The purpose of this rule is to address fan unease over the frequent changing of teams by players under the free agency system, as fans become displeased over their favorite player on their favorite team suddenly bolting to another team. The "Larry Bird" provision of the salary cap gives the player's current team an advantage over other teams in free agent negotiations, thus increasing the chances that the player will stay with his current team, pleasing more fans in so doing.
The provision tends to result in most teams being over the cap at any given time. Teams that violate the cap rules face fines of up to $5 million, cancellation of contracts and/or loss of draft picks, as well as being prohibited from signing free agents for more than the league minimum. The NBA also has a salary floor, but teams are not penalized as long as their total payroll exceeds the floor at the end of the season.

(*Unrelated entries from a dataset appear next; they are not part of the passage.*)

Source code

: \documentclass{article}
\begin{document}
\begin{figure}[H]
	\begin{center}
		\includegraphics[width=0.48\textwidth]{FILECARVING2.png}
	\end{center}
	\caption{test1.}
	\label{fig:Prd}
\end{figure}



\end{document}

The NBA also has a luxury tax system which is triggered if average team payroll exceeds a certain amount higher than the cap. In this case, the teams with payrolls exceeding a certain threshold have to pay a tax to the league which is divided amongst the teams with lower payrolls. However, this penalty is levied against teams in violation only if the league average also breaches a separate threshold.

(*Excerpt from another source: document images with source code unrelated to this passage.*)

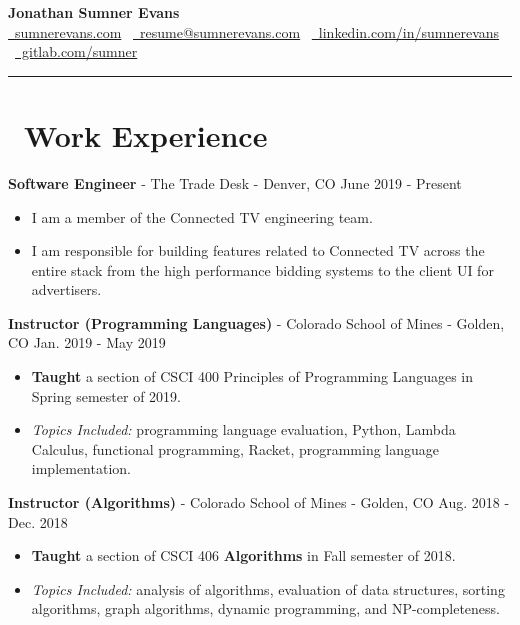\documentclass[10pt,letterpaper]{article}
\begin{document}
\begin{center}
    {\huge\textbf{Jonathan Sumner Evans}} \\
    \vspace{3pt}
    \href{https://sumnerevans.com}{\faGlobe\ sumnerevans.com}
    \textbar\ \href{mailto:resume@sumnerevans.com}{\faEnvelope\ resume@sumnerevans.com}
    \textbar\ \href{https://www.linkedin.com/in/sumnerevans}{\faLinkedin\ linkedin.com/in/sumnerevans}
    \textbar\ \href{https://gitlab.com/sumner}{\faGitlab\ gitlab.com/sumner}
    \rule{\textwidth}{0.5pt}
\end{center}

\section*{\faBriefcase\ Work Experience}
\textbf{Software Engineer} - The Trade Desk - Denver, CO
\hfill June 2019 - Present
\begin{itemize}
    \item I am a member of the Connected TV engineering team.
    \item I am responsible for building features related to Connected TV across
        the entire stack from the high performance bidding systems to the client
        UI for advertisers.
\end{itemize}

\textbf{Instructor (Programming Languages)} - Colorado School of Mines - Golden, CO
\hfill Jan. 2019 - May 2019
\begin{itemize}
    \item \textbf{Taught} a section of CSCI 400 Principles of Programming
        Languages in Spring semester of 2019.
    \item \textit{Topics Included:} programming language evaluation, Python,
        Lambda Calculus, functional programming, Racket, programming language
        implementation.
\end{itemize}

\textbf{Instructor (Algorithms)} - Colorado School of Mines - Golden, CO
\hfill Aug. 2018 - Dec. 2018
\begin{itemize}
    \item \textbf{Taught} a section of CSCI 406 \textbf{Algorithms} in Fall
        semester of 2018.
    \item \textit{Topics Included:} analysis of algorithms, evaluation of data
        structures, sorting algorithms, graph algorithms, dynamic programming,
        and NP-completeness.
\end{itemize}
\end{document}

The NBA has also implemented a maximum salary for individual players. This was done following a dramatic increase in player salaries, in spite of the salary cap, in the mid-1990s. Under the collective bargaining agreement, a player's maximum possible salary increases along with his time of service in the league. For a player of five years' experience, the maximum salary threshold begins at 25% of the salary cap, with annual increases of up to 10.5% possible beyond that for players re-signed by their original team, or 8% annual increases for free agents that sign with new teams. For players of greater experience, the salary limit is higher - but the 10.5% limit on annual increases remains the same.
In the NBA, the salary cap has not had quite the effect of breaking up championship teams that it has had in the NFL. Repeat championship winners have been far more likely to occur in the NBA than in the NFL in the salary cap era. Of course, the converse effect of this has been to make the overall rate of salaries paid and hence the expense to operate a team rise more rapidly in the NBA than in the NFL. The average NBA salary is $5.356 million, the highest of any major North American sports league. This is mitigated by the NBA roster size of 15 as opposed to 55 for NFL teams, 23 for NHL teams, and the varying 24-40 man rosters (24 or 25 after opening day, 24-40 after September 1) of Major League Baseball.
Instead of a salary cap, Major League Baseball implemented a luxury tax, an arrangement by which teams whose aggregate payroll exceeds a certain figure (determined annually) are taxed on the excess amount. The tax is paid to the league, which then puts the money into its industry-growth fund. 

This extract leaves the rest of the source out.